Trey and I spent last week in Madison, Wisconsin with The Filene Research Institute.

We were visiting because in the very near future, Filene is going to kick off a podcast (Update: The first podcast episode is live here). We were fortunate enough to help them get it going.

Filene is an idea factory and one of the major innovation catalysts in the credit union industry (for example: later this week they’re hosting a colloquium on ‘large-scale credit union collaboration’). Their podcast will make for a fascinating listen for anyone in the financial industry.

Also, George Hofheimer, Filene’s Chief Research Officer and the show’s host, has a first-rate radio voice.

Podcasting tools

In setting up the podcast, we integrated several tools that came together to make a nice little podcasting system. If you’re looking to get into podcasting yourself, here are a few tools/services we used in their setup:

Evoca -

Filene’s podcast will be interview-driven, and Evoca is the perfect tool for recording conversations and managing audio files on the web. Evoca integrates with both Skype and your standard phone line, and allows you to record conversations straight to the web.

You can manage the audio files with albums and control if a file is public or private. Evoca also generates an RSS feed of your public audio files.

Also, it’s really cheap – $5/month for a bucket of 200 minutes of collective recording time, which renews each month.

PrettyMay -

PrettyMay is a Skype plugin, also for recording conversations. We chose this as the primary recording tool and Evoca as the file management tool because PrettyMay kept the audio quality a little better.

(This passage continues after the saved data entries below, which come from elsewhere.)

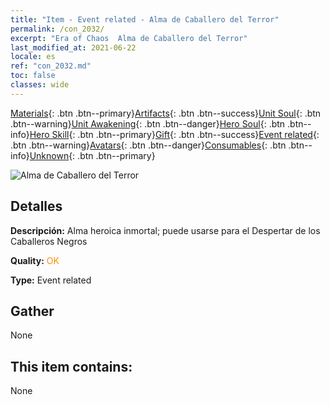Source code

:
 ```yaml
---
title: "Item - Event related - Alma de Caballero del Terror"
permalink: /con_2032/
excerpt: "Era of Chaos  Alma de Caballero del Terror"
last_modified_at: 2021-06-22
locale: es
ref: "con_2032.md"
toc: false
classes: wide
---
```

 [Materials](/ItemsES/){: .btn .btn--primary}[Artifacts](/ItemsES/Artifacts/){: .btn .btn--success}[Unit Soul](/ItemsES/UnitSoul/){: .btn .btn--warning}[Unit Awakening](/ItemsES/UnitAwakening/){: .btn .btn--danger}[Hero Soul](/ItemsES/HeroSoul/){: .btn .btn--info}[Hero Skill](/ItemsES/HeroSkill/){: .btn .btn--primary}[Gift](/ItemsES/Gift/){: .btn .btn--success}[Event related](/ItemsES/Events/){: .btn .btn--warning}[Avatars](/ItemsES/Avatars/){: .btn .btn--danger}[Consumables](/ItemsES/Consumables/){: .btn .btn--info}[Unknown](/ItemsES/Unknown/){: .btn .btn--primary}

 ![Alma de Caballero del Terror](/images/t/juexing_306.jpg)

## Detalles
 **Descripción:** Alma heroica inmortal; puede usarse para el Despertar de los Caballeros Negros

 **Quality:** <span style="color: #FF8C00">OK</span>

 **Type:** Event related

## Gather

  None

## This item contains:

  None

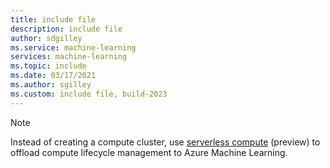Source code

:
 ```yaml
---
title: include file
description: include file
author: sdgilley
ms.service: machine-learning
services: machine-learning
ms.topic: include
ms.date: 03/17/2021
ms.author: sgilley
ms.custom: include file, build-2023
---
```


> [!NOTE]
> Instead of creating a compute cluster, use [serverless compute](../how-to-use-serverless-compute.md) (preview) to offload compute lifecycle management to Azure Machine Learning.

The interface is very easy to use. You click “record call,” and go. It saves the calls as mp3s on your computer. It also manages recorded conversations by timestamping and labeling who you were talking to.

Audacity -

Audacity is very awesome open source (read: “free”) audio-editing software. It’s great for adding music, editing out any unwanted dialogue, splicing together text to make interviewees say things they didn’t really say, and generallypolishing up your show.

This site has tutorials of some of the most fundamental things you’ll need to know to use it.

Trey is a convict, or how the story ends

Also, Trey should have gone to jail this weekend.

Friday, on our way to the airport to go home, Trey was pulled over by a police officer for speeding. As Trey cursed and I snapped pictures with my Macbook’s built-in camera, the officer ran his information in the cop-car. We braced for the ticket. We were pleasantly surprised when he returned and said “I’m going to let you off without a citation.”

“Thank you so much,” said Trey.

“Well, the reason is – because of how fast you were going, I’m legally obligated to arrest you, and I’d rather not right now. Now get out of here before I change my mind.”

I’d bet that’s the first time anyone has ever gotten out of a ticket by going way too fast.